Subject: Xantus' Hummer
Date: Feb 11 22:07:54 1999
From: Michael Price - mprice at mindlink.bc.ca


Hi Tweets,

Sherry Hagen writes:

>Some seem to assume that if this bird, the Xantus hummingbird came up the
>coast somehow or another that someone would have seen it. I ask why? We all
>know that ALL birds are not seen ALL the time by someone. It seems funny that
>a bird like the Brambling can show up in Portland and no one has reported it
>along its path from where it came from. Is there not a chance that this bird,
>the Xantus came up with say, a rufous hummingbird or such. It could have been
>in Alaska all summer and no one saw it til it tried to follow the rufous and
>stopped in Gibson's. Just my two cents and it's free.

A Wrentit is visiting a suet feeder at Sag Harbor, Maine; if accepted, it
will be a first record away from a narrow strip of California and southern
Oregon.

A Californian endemic, a Yellow-billed Magpie, is seen and photographed
picking over discarded offal near a meat-packing plant beside Hudson's Bay
in northern Quebec.

A Catalina Island Scrub Jay appears with Blue Jays on a feeding table just
outside Savannah, Georgia. There are no known records of this species away
from Catalina Island off the California Coast.

In some magic way, you are a member of the rarities committee of each
location.
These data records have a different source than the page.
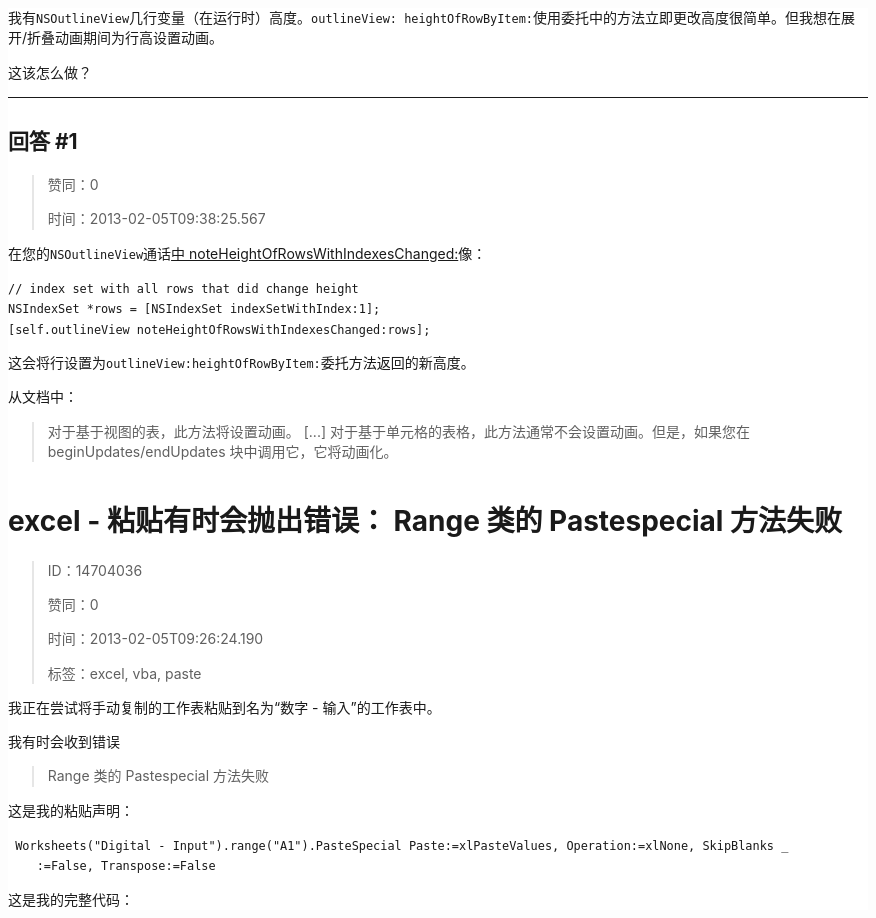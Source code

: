 我有`NSOutlineView`几行变量（在运行时）高度。`outlineView: heightOfRowByItem:`使用委托中的方法立即更改高度很简单。但我想在展开/折叠动画期间为行高设置动画。

这该怎么做？

* * *

## 回答 #1

> 赞同：0
> 
> 时间：2013-02-05T09:38:25.567

在您的`NSOutlineView`通话[中 noteHeightOfRowsWithIndexesChanged:](https://developer.apple.com/library/mac/documentation/Cocoa/Reference/ApplicationKit/Classes/NSTableView_Class/Reference/Reference.html#//apple_ref/doc/uid/20000118-SW130)像：

```
// index set with all rows that did change height
NSIndexSet *rows = [NSIndexSet indexSetWithIndex:1];
[self.outlineView noteHeightOfRowsWithIndexesChanged:rows]; 
```

这会将行设置为`outlineView:heightOfRowByItem:`委托方法返回的新高度。

从文档中：

> 对于基于视图的表，此方法将设置动画。
> [...]
> 对于基于单元格的表格，此方法通常不会设置动画。但是，如果您在 beginUpdates/endUpdates 块中调用它，它将动画化。

# excel - 粘贴有时会抛出错误： Range 类的 Pastespecial 方法失败

> ID：14704036
> 
> 赞同：0
> 
> 时间：2013-02-05T09:26:24.190
> 
> 标签：excel, vba, paste

我正在尝试将手动复制的工作表粘贴到名为“数字 - 输入”的工作表中。

我有时会收到错误

> Range 类的 Pastespecial 方法失败

这是我的粘贴声明：

```
 Worksheets("Digital - Input").range("A1").PasteSpecial Paste:=xlPasteValues, Operation:=xlNone, SkipBlanks _
    :=False, Transpose:=False 
```

这是我的完整代码：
Each committee's constitution is written in such a way as to deny
you the luxuries of either an 'abstain' option or a 'pending further
verification' category. One small mercy is tossed to you like a small bone
to a miserable dog: the magpie is not entirely sedentary; it shows a little
evidence of vagrancy at the northern edge of its range; the other two,
though....

The rest of the committee, and the birding community in each location, await
your decision on whether you will accept or reject their inclusions to the
State or Provincial Lists and your reasons for doing so.

As far as the Brambling is concerned, allow me to repeat Don Cecile's recent
remarks: there are known patterns of movements, timing, and distribution for
this and many other known-migrant rarities. What about a Brambling in summer
in Canada or the Lower 48, though? That would be a new record, but in
winter, they typically show up when Arctic jet-streams impel powerful
intrusions of Siberian arctic air into the Yukon and Alaska. They seem to
move south just ahead of or with the cold fronts as the edges of the frigid
air mass sweep south and west over the continent. There is a known pattern
and the sightings fit that pattern. So far.

Still, birds got wings: theoretically, they could appear anywhere. As Sherry
observes, they could, but observation shows that many of them don't or do
only under constrained conditions. Pattern and context are a help in
figuring out what they actually do as opposed to what they could do if they
felt like it. The fun is trying to figure all this stuff out!